Nicholson thinks the concept of the senior sendoff appointment is a great one, as college health centers in Texas and throughout the South have had to adjust their educational approach with students to be more general and “maybe not as specific or targeted as we would have previously done,” to stay aligned with local laws. Out-of-state students are often shocked to discover they don’t have access to the same services as they do at home.

A bright purple building with the words "The Techniclinic" written on it.
The TechniClinic is a school-based health clinic located across from the football field at Oakland Technical High School and run by local nonprofit La Clinica de la Raza. Staff here are holding ‘senior sendoff’ appointments for graduates headed to colleges in the South. (April Dembosky/KQED)

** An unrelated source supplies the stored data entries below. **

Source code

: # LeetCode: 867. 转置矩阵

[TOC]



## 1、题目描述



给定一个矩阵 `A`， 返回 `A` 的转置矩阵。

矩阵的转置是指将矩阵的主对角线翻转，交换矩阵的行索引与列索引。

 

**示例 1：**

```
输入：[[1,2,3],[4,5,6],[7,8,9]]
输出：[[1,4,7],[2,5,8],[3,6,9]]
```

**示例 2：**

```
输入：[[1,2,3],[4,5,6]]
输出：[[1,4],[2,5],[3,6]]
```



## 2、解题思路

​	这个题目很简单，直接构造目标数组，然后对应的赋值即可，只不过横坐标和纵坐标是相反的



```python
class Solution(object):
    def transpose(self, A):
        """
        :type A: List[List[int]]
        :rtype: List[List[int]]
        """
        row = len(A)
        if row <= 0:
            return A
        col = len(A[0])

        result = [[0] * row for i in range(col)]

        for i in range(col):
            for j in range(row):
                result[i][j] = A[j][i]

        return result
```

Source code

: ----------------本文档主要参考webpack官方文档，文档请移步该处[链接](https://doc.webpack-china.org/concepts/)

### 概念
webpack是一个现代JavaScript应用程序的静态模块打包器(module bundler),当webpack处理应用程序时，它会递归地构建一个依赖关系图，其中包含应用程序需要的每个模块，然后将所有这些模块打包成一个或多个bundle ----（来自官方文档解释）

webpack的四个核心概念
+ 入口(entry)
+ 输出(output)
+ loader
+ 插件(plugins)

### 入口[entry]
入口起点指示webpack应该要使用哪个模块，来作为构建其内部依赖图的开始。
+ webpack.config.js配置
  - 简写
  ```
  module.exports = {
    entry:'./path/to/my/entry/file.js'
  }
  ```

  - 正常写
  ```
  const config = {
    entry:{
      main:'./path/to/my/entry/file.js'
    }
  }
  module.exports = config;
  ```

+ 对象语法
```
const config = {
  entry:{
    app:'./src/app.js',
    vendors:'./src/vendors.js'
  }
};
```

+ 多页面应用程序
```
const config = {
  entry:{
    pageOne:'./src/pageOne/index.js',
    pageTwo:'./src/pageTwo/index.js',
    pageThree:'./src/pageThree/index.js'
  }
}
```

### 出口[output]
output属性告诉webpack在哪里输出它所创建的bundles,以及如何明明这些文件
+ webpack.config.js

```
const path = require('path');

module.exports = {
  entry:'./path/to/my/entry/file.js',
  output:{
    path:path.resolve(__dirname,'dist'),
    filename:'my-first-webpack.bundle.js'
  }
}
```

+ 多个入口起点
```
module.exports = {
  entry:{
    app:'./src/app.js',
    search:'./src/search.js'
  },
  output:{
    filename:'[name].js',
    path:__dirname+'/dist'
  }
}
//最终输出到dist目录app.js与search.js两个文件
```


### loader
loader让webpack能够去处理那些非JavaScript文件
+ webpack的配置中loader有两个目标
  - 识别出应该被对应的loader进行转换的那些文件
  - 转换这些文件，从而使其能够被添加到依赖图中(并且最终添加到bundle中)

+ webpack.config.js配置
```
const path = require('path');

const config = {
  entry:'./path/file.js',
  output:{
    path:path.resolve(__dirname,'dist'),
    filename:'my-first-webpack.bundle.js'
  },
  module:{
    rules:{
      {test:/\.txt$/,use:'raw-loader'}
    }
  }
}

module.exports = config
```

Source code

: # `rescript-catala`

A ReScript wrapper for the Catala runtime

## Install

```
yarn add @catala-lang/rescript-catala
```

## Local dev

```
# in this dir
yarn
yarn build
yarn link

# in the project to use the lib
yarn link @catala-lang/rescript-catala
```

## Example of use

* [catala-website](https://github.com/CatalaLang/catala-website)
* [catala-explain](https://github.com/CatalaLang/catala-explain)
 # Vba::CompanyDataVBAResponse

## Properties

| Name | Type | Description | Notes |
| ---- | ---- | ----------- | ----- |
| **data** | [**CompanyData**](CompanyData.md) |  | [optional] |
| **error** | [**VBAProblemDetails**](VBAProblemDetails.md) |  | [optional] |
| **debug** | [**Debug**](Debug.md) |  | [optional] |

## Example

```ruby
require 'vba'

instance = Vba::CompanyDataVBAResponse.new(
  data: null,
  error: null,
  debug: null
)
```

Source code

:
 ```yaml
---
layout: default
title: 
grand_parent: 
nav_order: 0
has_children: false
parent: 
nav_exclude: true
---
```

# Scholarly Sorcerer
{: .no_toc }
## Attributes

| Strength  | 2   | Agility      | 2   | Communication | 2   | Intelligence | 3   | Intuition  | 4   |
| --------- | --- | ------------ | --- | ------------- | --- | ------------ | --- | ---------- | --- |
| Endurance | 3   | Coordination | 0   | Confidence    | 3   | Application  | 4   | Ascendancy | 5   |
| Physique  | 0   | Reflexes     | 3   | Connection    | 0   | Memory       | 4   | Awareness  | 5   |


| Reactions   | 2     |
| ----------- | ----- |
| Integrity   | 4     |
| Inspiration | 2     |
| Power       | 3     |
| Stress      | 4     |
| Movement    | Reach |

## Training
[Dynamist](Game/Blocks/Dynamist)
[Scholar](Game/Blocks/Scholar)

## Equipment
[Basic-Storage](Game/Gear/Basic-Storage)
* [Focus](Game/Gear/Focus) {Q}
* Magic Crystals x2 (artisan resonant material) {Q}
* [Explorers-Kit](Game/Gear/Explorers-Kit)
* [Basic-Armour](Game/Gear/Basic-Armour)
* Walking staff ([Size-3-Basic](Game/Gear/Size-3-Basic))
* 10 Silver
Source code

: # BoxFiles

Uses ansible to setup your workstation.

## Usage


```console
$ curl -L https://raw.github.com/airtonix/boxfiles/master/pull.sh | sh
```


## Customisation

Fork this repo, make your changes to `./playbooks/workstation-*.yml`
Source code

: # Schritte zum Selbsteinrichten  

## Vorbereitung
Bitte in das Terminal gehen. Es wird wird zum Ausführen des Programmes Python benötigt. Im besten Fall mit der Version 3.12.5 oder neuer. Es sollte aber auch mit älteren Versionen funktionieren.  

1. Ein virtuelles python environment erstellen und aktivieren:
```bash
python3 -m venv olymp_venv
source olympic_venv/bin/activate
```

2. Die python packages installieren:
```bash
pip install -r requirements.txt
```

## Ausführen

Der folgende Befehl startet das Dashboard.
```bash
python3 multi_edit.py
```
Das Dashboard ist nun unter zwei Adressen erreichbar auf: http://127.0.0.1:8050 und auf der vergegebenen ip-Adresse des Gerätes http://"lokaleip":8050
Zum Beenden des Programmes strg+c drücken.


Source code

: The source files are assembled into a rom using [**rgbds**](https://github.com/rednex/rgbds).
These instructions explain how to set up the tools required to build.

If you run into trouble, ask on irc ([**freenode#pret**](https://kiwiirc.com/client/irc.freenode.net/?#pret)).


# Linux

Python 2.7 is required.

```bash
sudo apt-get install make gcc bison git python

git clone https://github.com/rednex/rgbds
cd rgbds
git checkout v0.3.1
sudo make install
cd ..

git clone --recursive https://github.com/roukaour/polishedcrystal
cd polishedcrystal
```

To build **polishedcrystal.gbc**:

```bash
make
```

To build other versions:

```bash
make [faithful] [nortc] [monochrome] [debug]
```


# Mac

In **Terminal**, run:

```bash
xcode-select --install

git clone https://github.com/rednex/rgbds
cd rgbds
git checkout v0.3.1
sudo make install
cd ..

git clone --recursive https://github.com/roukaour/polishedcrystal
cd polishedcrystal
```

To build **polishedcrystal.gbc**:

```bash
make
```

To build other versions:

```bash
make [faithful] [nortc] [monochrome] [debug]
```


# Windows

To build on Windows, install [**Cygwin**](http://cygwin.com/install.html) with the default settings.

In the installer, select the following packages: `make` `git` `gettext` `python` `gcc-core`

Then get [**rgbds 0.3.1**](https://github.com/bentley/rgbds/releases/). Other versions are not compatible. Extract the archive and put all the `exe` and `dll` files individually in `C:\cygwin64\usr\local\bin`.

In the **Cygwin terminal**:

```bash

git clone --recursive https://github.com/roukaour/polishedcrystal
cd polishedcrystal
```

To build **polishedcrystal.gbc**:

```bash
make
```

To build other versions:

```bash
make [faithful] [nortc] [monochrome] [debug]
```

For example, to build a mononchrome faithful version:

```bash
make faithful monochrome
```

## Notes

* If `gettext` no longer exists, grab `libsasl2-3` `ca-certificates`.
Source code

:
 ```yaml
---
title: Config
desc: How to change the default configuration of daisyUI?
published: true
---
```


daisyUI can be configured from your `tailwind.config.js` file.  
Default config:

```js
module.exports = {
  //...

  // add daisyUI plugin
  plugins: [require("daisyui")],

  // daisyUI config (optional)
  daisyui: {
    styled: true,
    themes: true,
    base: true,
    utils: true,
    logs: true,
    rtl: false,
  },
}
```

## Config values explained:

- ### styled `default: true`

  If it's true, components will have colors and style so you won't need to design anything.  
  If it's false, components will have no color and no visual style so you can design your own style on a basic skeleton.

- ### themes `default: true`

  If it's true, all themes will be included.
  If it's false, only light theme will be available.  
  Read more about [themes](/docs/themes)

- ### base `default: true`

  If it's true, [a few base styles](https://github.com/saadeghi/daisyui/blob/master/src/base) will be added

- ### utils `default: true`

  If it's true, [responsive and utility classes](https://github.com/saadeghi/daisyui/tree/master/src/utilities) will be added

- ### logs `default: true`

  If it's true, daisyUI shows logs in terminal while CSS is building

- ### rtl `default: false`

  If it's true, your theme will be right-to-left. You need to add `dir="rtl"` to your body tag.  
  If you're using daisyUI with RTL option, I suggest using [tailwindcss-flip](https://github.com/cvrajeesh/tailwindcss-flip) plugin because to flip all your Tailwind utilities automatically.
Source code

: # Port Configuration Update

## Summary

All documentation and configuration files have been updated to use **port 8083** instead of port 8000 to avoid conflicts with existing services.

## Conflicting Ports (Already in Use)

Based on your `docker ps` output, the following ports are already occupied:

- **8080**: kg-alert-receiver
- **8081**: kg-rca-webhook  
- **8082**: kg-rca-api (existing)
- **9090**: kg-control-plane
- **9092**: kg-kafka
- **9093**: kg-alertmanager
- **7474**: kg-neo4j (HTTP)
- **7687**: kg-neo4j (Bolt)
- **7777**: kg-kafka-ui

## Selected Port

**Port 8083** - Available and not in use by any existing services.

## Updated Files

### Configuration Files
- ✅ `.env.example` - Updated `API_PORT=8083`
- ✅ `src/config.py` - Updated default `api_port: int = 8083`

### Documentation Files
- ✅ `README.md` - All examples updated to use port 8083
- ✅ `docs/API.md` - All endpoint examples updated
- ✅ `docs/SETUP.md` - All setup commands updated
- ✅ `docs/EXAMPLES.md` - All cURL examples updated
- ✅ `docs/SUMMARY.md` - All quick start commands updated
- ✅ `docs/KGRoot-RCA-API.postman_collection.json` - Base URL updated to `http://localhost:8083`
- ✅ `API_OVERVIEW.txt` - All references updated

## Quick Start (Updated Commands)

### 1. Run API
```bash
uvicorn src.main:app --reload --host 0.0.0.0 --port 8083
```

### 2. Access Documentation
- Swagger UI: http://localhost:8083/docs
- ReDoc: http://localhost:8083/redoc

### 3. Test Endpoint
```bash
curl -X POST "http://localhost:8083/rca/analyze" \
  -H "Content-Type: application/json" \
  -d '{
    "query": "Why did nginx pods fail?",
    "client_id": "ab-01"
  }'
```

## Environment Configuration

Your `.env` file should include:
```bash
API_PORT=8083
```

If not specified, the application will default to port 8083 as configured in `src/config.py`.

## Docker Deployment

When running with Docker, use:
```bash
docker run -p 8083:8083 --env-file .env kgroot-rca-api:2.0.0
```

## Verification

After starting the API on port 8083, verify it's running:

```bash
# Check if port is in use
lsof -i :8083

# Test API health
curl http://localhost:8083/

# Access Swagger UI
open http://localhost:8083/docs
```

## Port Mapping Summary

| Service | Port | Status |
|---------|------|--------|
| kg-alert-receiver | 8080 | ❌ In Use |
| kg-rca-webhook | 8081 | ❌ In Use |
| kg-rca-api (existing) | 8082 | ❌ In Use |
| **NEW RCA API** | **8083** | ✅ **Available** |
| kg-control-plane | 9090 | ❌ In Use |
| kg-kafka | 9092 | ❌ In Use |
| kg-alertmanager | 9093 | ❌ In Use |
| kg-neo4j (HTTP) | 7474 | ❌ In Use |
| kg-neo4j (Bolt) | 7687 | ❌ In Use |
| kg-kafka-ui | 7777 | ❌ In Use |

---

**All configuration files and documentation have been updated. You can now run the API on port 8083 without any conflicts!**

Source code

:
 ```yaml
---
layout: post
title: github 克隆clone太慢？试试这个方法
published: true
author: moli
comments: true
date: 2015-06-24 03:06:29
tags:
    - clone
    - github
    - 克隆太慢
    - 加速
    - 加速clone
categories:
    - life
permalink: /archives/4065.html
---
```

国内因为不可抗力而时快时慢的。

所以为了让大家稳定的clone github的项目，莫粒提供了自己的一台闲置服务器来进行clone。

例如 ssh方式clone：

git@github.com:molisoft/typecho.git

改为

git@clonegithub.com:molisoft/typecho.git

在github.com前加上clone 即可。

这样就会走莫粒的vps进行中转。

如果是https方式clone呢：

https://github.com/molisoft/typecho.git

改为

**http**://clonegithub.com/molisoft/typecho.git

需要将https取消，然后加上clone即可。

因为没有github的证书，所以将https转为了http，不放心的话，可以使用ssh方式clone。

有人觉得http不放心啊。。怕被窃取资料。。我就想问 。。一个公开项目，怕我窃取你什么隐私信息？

At Oakland Tech’s clinic, when I’laysia Vital decided she wanted a contraceptive implant, Kramer went over her options in clear, unmitigated terms, even dropping in phrases students themselves use in the cafeteria amidst her health screening questions around sleep and mood.

“Who are you talking to these days?” Kramer asked Vital, adolescent-speak for: Who are you having sex with?

“Same person,” Vital replied.

“You guys have been off and on, off and on,” Kramer said. “How do you feel going forward?”

“Well, now they’re on because he’s going to Texas, too,” Vital revealed with a smile. “He’s going with me.”

So the clinic staff started preparing the exam room to place the implant right away. Kramer turned on some calming music on her phone, washed her hands and had Vital lie down and raise her left hand over her head. Physician assistant Andrea Marquez came in to hold Vital’s other hand and offer words of encouragement.

A person with long hair bandages the arm of another person in a medical setting.
Nurse practitioner Arin Kramer (right) bandages I’laysia Vital’s arm after inserting a contraceptive implant that will last up to 5 years. (April Dembosky/KQED)

“I’m going to count to three and then you’ll feel a little pinch,” Kramer said, as she gave Vital a shot of numbing medication in her tricep. Then she coached her through a series of deep breaths before inserting the tiny rod under her skin.

The whole procedure took less than ten minutes. And Vital walked out with a birth control method that will last her up to five years. Now she says she can focus on her education and fully experience the new freedoms of college.

“I’m really excited for the growing up part of it,” she said.